START TASK INPUT

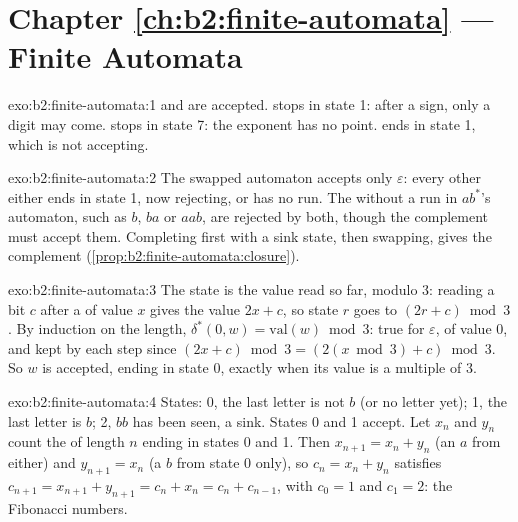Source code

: \section*{Chapter \ref{ch:b2:finite-automata} --- Finite Automata}

\begin{solution}{exo:b2:finite-automata:1}
 and  are accepted.  stops in state 1: after a sign, only a digit may come.
 stops in state 7: the exponent has no point. \code{+} ends in state 1, which is not accepting.
\end{solution}

\begin{solution}{exo:b2:finite-automata:2}
The swapped automaton accepts only $\varepsilon$: every other  either ends in state 1, now rejecting, or has no
run. The  without a run in $ab^*$'s automaton, such as $b$, $ba$ or $aab$, are rejected by both, though the
complement must accept them. Completing first with a sink state, then swapping, gives the complement
(\cref{prop:b2:finite-automata:closure}).
\end{solution}

\begin{solution}{exo:b2:finite-automata:3}
The state is the value read so far, modulo 3: reading a bit $c$ after a  of value $x$ gives the value $2x + c$,
so state $r$ goes to $(2r + c) \bmod 3$. By induction on the length, $\delta^*(0, w) = \mathrm{val}(w) \bmod 3$: true
for $\varepsilon$, of value 0, and kept by each step since $(2x + c) \bmod 3 = (2(x \bmod 3) + c) \bmod 3$. So $w$ is
accepted, ending in state 0, exactly when its value is a multiple of 3.
\end{solution}

\begin{solution}{exo:b2:finite-automata:4}
States: 0, the last letter is not $b$ (or no letter yet); 1, the last letter is $b$; 2, $bb$ has been seen, a sink.
States 0 and 1 accept. Let $x_n$ and $y_n$ count the  of length $n$ ending in states 0 and 1. Then $x_{n+1} =
x_n + y_n$ (an $a$ from either) and $y_{n+1} = x_n$ (a $b$ from state 0 only), so $c_n = x_n + y_n$ satisfies $c_{n+1}
= x_{n+1} + y_{n+1} = c_n + x_n = c_n + c_{n-1}$, with $c_0 = 1$ and $c_1 = 2$: the Fibonacci numbers.
\end{solution}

END TASK INPUT

:: TASK TO COMPLETE ::
Transcribe the records above verbatim. Do not carry over any picture.

:: SOLUTION ::
Source code

: \section*{Chapter \ref{ch:b2:finite-automata} --- Finite Automata}

\begin{solution}{exo:b2:finite-automata:1}
 and  are accepted.  stops in state 1: after a sign, only a digit may come.
 stops in state 7: the exponent has no point. \code{+} ends in state 1, which is not accepting.
\end{solution}

\begin{solution}{exo:b2:finite-automata:2}
The swapped automaton accepts only $\varepsilon$: every other  either ends in state 1, now rejecting, or has no
run. The  without a run in $ab^*$'s automaton, such as $b$, $ba$ or $aab$, are rejected by both, though the
complement must accept them. Completing first with a sink state, then swapping, gives the complement
(\cref{prop:b2:finite-automata:closure}).
\end{solution}

\begin{solution}{exo:b2:finite-automata:3}
The state is the value read so far, modulo 3: reading a bit $c$ after a  of value $x$ gives the value $2x + c$,
so state $r$ goes to $(2r + c) \bmod 3$. By induction on the length, $\delta^*(0, w) = \mathrm{val}(w) \bmod 3$: true
for $\varepsilon$, of value 0, and kept by each step since $(2x + c) \bmod 3 = (2(x \bmod 3) + c) \bmod 3$. So $w$ is
accepted, ending in state 0, exactly when its value is a multiple of 3.
\end{solution}

\begin{solution}{exo:b2:finite-automata:4}
States: 0, the last letter is not $b$ (or no letter yet); 1, the last letter is $b$; 2, $bb$ has been seen, a sink.
States 0 and 1 accept. Let $x_n$ and $y_n$ count the  of length $n$ ending in states 0 and 1. Then $x_{n+1} =
x_n + y_n$ (an $a$ from either) and $y_{n+1} = x_n$ (a $b$ from state 0 only), so $c_n = x_n + y_n$ satisfies $c_{n+1}
= x_{n+1} + y_{n+1} = c_n + x_n = c_n + c_{n-1}$, with $c_0 = 1$ and $c_1 = 2$: the Fibonacci numbers.
\end{solution}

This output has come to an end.